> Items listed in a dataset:
----

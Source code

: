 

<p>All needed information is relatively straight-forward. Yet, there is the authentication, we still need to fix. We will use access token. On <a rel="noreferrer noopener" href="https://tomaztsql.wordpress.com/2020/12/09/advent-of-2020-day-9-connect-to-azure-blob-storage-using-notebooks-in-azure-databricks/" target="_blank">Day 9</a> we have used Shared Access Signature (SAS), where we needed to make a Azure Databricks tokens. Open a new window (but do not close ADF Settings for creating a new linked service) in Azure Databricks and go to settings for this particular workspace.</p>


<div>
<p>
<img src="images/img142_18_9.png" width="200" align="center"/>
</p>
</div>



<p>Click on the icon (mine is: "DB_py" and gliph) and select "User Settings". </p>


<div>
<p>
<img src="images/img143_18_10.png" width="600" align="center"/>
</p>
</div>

----

Copy exactly. Start at the line containing "<p>All needed information" and continue through the last line of the records.

<p>All needed information is relatively straight-forward. Yet, there is the authentication, we still need to fix. We will use access token. On <a rel="noreferrer noopener" href="https://tomaztsql.wordpress.com/2020/12/09/advent-of-2020-day-9-connect-to-azure-blob-storage-using-notebooks-in-azure-databricks/" target="_blank">Day 9</a> we have used Shared Access Signature (SAS), where we needed to make a Azure Databricks tokens. Open a new window (but do not close ADF Settings for creating a new linked service) in Azure Databricks and go to settings for this particular workspace.</p>


<div>
<p>
<img src="images/img142_18_9.png" width="200" align="center"/>
</p>
</div>



<p>Click on the icon (mine is: "DB_py" and gliph) and select "User Settings". </p>


<div>
<p>
<img src="images/img143_18_10.png" width="600" align="center"/>
</p>
</div>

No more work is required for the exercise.